1. BENAMING
Latijn : Sphagnum cuspidatum
Nederlands : veenmos
2. SYSTEMATIEK
Behoort tot de klasse Musci (= bladmossen), de onderklasse Sphagnidae, de orde Sphagnales, de familie Sphagnaceae en het geslacht Sphagnum. Dit geslacht telt ongeveer 350 soorten.
3. VORM
De plant vormt grote, sponzige, groenwitte tot roodbruine kussens. De takken staan in kransen en worden tot 30 cm hoog. De bladeren bezitten wateropzuigende cellen. De planten zijn bleekgroen of, van boven,roodachtig.

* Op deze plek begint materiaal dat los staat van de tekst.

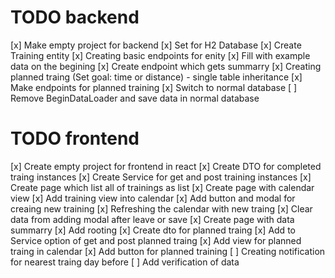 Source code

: # TODO backend
[x] Make empty project for backend
[x] Set for H2 Database
[x] Create Training entity
[x] Creating basic endpoints for enity
[x] Fill with example data on the begining
[x] Create endpoint which gets summarry
[x] Creating planned traing (Set goal: time or distance) - single table inheritance
[x] Make endpoints for planned training
[x] Switch to normal database
[ ] Remove BeginDataLoader and save data in normal database

# TODO frontend
[x] Create empty project for frontend in react
[x] Create DTO for completed traing instances
[x] Create Service for get and post training instances
[x] Create page which list all of trainings as list
[x] Create page with calendar view
[x] Add training view into calendar
[x] Add button and modal for creaing new training
[x] Refreshing the calendar with new traing
[x] Clear data from adding modal after leave or save
[x] Create page with data summarry
[x] Add rooting
[x] Create dto for planned traing
[x] Add to Service option of get and post planned traing
[x] Add view for planned traing in calendar
[x] Add button for planned training
[ ] Creating notification for nearest traing day before
[ ] Add verification of data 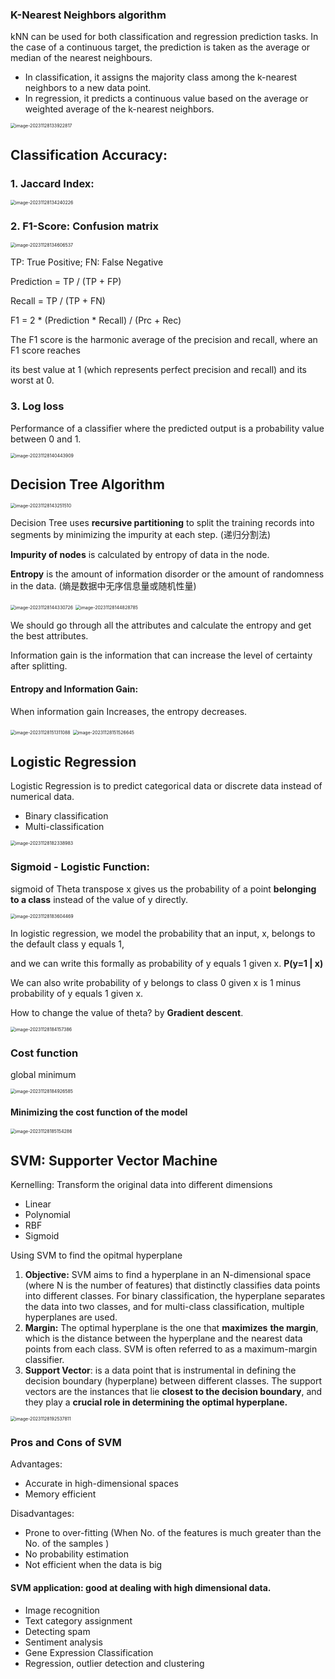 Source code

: ### K-Nearest Neighbors algorithm

 kNN can be used for both classification and regression prediction tasks. In the case of a continuous target, the prediction is taken as the average or median of the nearest neighbours.

- In classification, it assigns the majority class among the k-nearest neighbors to a new data point. 
- In regression, it predicts a continuous value based on the average or weighted average of the k-nearest neighbors.

<img src="/Users/heng/Documents/IBM-DS-Certificate/img/image-20231128133922817.png" alt="image-20231128133922817" style="zoom:50%;" />

## Classification Accuracy:

### 1. Jaccard Index:

<img src="img/image-20231128134240226.png" alt="image-20231128134240226" style="zoom:50%;" />

### 2. F1-Score: Confusion matrix

<img src="img/image-20231128134606537.png" alt="image-20231128134606537" style="zoom:50%;" />

TP: True Positive; FN: False Negative

Prediction = TP / (TP + FP)

Recall = TP / (TP + FN)

F1 = 2 * (Prediction * Recall) / (Prc + Rec)

The F1 score is the harmonic average of the precision and recall, where an F1 score reaches 

its best value at 1 (which represents perfect precision and recall) and its worst at 0. 

### 3. Log loss

Performance of a classifier where the predicted output is a probability value between 0 and 1.

<img src="img/image-20231128140443909.png" alt="image-20231128140443909" style="zoom:50%;" />



## Decision Tree Algorithm

<img src="img/image-20231128143251510.png" alt="image-20231128143251510" style="zoom:50%;" />

Decision Tree uses **recursive partitioning** to split the training records into segments by minimizing the impurity at each step. (递归分割法) 

**Impurity of nodes** is calculated by entropy of data in the node. 

**Entropy** is the amount of information disorder or the amount of randomness in the data. (熵是数据中无序信息量或随机性量)

<img src="img/image-20231128144330726.png" alt="image-20231128144330726" style="zoom:50%;" />

<img src="img/image-20231128144828785.png" alt="image-20231128144828785" style="zoom:50%;" />

We should go through all the attributes and calculate the entropy and get the best attributes.

Information gain is the information that can increase the level of certainty after splitting.

#### Entropy and Information Gain:

When information gain Increases, the entropy decreases.

<img src="img/image-20231128151311088.png" alt="image-20231128151311088" style="zoom:50%;" />

<img src="img/image-20231128151526645.png" alt="image-20231128151526645" style="zoom:50%;" />

## Logistic Regression

Logistic Regression is to predict categorical data or discrete data instead of numerical data.

- Binary classification
- Multi-classification

<img src="img/image-20231128182338983.png" alt="image-20231128182338983" style="zoom:50%;" />

### Sigmoid - Logistic Function:

sigmoid of Theta transpose x gives us the probability of a point **belonging to a class** instead of the value of y directly. 

<img src="img/image-20231128183604469.png" alt="image-20231128183604469" style="zoom:50%;" />

 

In logistic regression, we model the probability that an input, x, belongs to the default class y equals 1, 

and we can write this formally as probability of y equals 1 given x. **P(y=1 | x)**

We can also write probability of y belongs to class 0 given x is 1 minus probability of y equals 1 given x. 

How to change the value of theta? by **Gradient descent**. 

<img src="img/image-20231128184157386.png" alt="image-20231128184157386" style="zoom:50%;" />

### Cost function

global minimum

<img src="img/image-20231128184926585.png" alt="image-20231128184926585" style="zoom:50%;" />

#### Minimizing the cost function of the model

<img src="img/image-20231128185154286.png" alt="image-20231128185154286" style="zoom:50%;" />

## SVM: Supporter Vector Machine

Kernelling: Transform the original data into different dimensions

- Linear
- Polynomial
- RBF
- Sigmoid

Using SVM to find the opitmal hyperplane

1. **Objective:** SVM aims to find a hyperplane in an N-dimensional space (where N is the number of features) that distinctly classifies data points into different classes. For binary classification, the hyperplane separates the data into two classes, and for multi-class classification, multiple hyperplanes are used.
2. **Margin:** The optimal hyperplane is the one that **maximizes** **the margin**, which is the distance between the hyperplane and the nearest data points from each class. SVM is often referred to as a maximum-margin classifier.
3. **Support Vector**:  is a data point that is instrumental in defining the decision boundary (hyperplane) between different classes. The support vectors are the instances that lie **closest to the decision boundary**, and they play a **crucial role in determining the optimal hyperplane.**



<img src="img/image-20231128192537811.png" alt="image-20231128192537811" style="zoom:50%;" />

### Pros and Cons of SVM

Advantages:

- ﻿﻿Accurate in high-dimensional spaces
- ﻿﻿Memory efficient

Disadvantages:﻿

- ﻿﻿Prone to over-fitting (When No. of the features is much greater than the No. of the samples )
- ﻿﻿No probability estimation
- Not efficient when the data is big

#### SVM application: good at dealing with high dimensional data.

- ﻿﻿Image recognition
- ﻿﻿Text category assignment
- ﻿﻿Detecting spam
- ﻿﻿Sentiment analysis
- ﻿﻿Gene Expression Classification
- ﻿﻿Regression, outlier detection and clustering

Zij wijken in hun bouw sterk af van andere bladmossen. De blaadjes hebben geen middenrif en zitten zeer dicht opeensluitend aan zijtakken van de stengel. Bovenaan vormen ze een rozet waartussen korte witte steeltjes ontstaan die ronde bruinzwarte sporendoosjes vormen.
4. LEVENSWIJZE
De plant groeit bovenaan steeds door en onderaan sterft zij af. Zo wordt een moskussen gevormd. Dit moskussen is zeer waterrijk.
5. VOORTPLANTING
Er worden sporenkapsels gevormd die op korte steeltjes staan tussen de samengedrongen zijtakjes aan het topje van de stengel. Ze zijn rond en bruinzwart gekleurd en hebben geen mutsje maar wel een dekseltje.
6. VERSPREIDING
De plant is over de hele wereld verspreid. Overwegend in de Atlantische kustgebieden. Men vindt de plant in de hoogvenen, de duinpannen en de vennen. Op de heide steeds in de omgeving van plassen.
7. NUT VOOR DE MENS
Veenmos is een echte turfvormer. Daarbij is het een indicator voor een zure bodem en de aanwezigheid van bepaalde vormen van vervuiling. Levens veenmos wordt gebruikt als pakmateriaal bij de verzending van planten en bloemen (bv. orchideeën).